By obkupić się na Wszystkich Świętych trzeba najpierw znaleźć dobrą okazję cenową, a potem odstać swoje w kolejce. W drodze na cmentarz trzeba się zaś nadźwigać, nierzadko wioząc znicze i kwiaty zatłoczonym autobusem. Na dodatek trzeba myśleć o tym, by wszystkie elementy do siebie pasowały. A zdaniem hierarchy wystarczyłoby iść do księdza i zamówić mszę za nieboszczyka!
- Za parę dni staniemy przy grobach najbliższych. Czy pamiętamy dzień ich odejścia, czy modlimy się za nich, czy składamy za nich ofiarę dla biednych, czy prosimy o Mszę Świętą i modlitwę za nich? Nic im po drogich kwiatach... - upomniał wiernych abp Michalik.

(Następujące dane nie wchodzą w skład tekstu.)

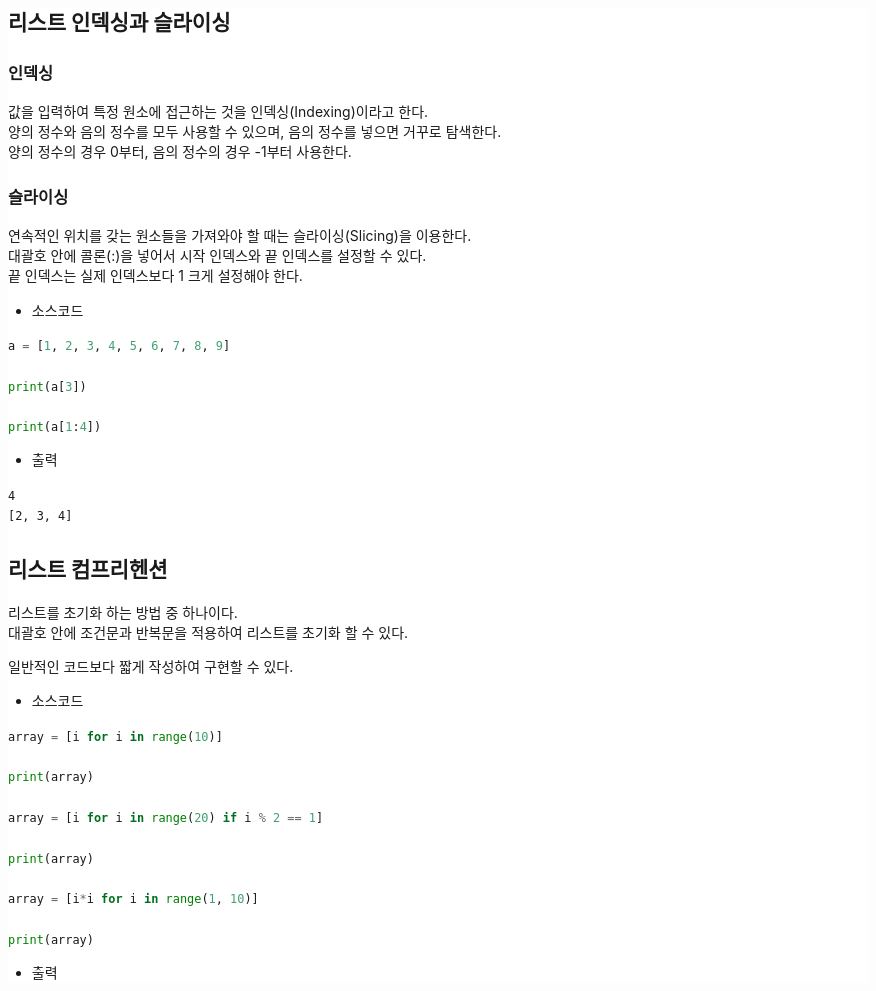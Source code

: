 ## 리스트 인덱싱과 슬라이싱

### 인덱싱

값을 입력하여 특정 원소에 접근하는 것을 인덱싱(Indexing)이라고 한다.  
양의 정수와 음의 정수를 모두 사용할 수 있으며, 음의 정수를 넣으면 거꾸로 탐색한다.  
양의 정수의 경우 0부터, 음의 정수의 경우 -1부터 사용한다.  

### 슬라이싱

연속적인 위치를 갖는 원소들을 가져와야 할 때는 슬라이싱(Slicing)을 이용한다.  
대괄호 안에 콜론(:)을 넣어서 시작 인덱스와 끝 인덱스를 설정할 수 있다.  
끝 인덱스는 실제 인덱스보다 1 크게 설정해야 한다.  

- 소스코드  

```python
a = [1, 2, 3, 4, 5, 6, 7, 8, 9]

print(a[3])

print(a[1:4])
```

- 출력  

```
4
[2, 3, 4]
```

## 리스트 컴프리헨션

리스트를 초기화 하는 방법 중 하나이다.  
대괄호 안에 조건문과 반복문을 적용하여 리스트를 초기화 할 수 있다.  

일반적인 코드보다 짧게 작성하여 구현할 수 있다.  

- 소스코드  

```python
array = [i for i in range(10)]

print(array)

array = [i for i in range(20) if i % 2 == 1]

print(array)

array = [i*i for i in range(1, 10)]

print(array)
```

- 출력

Msza w intencji zmarłego może być jednak rozwiązaniem wcale nie tańszym, niż zakup drogich zniczy. Oficjalnie parafie nie mają cenników, ale w większości z nich trzeba zapłacić stosowne „co łaska”. Zazwyczaj jest to kwota od 40 do nawet 100 zł, w zależności od regionu Polski.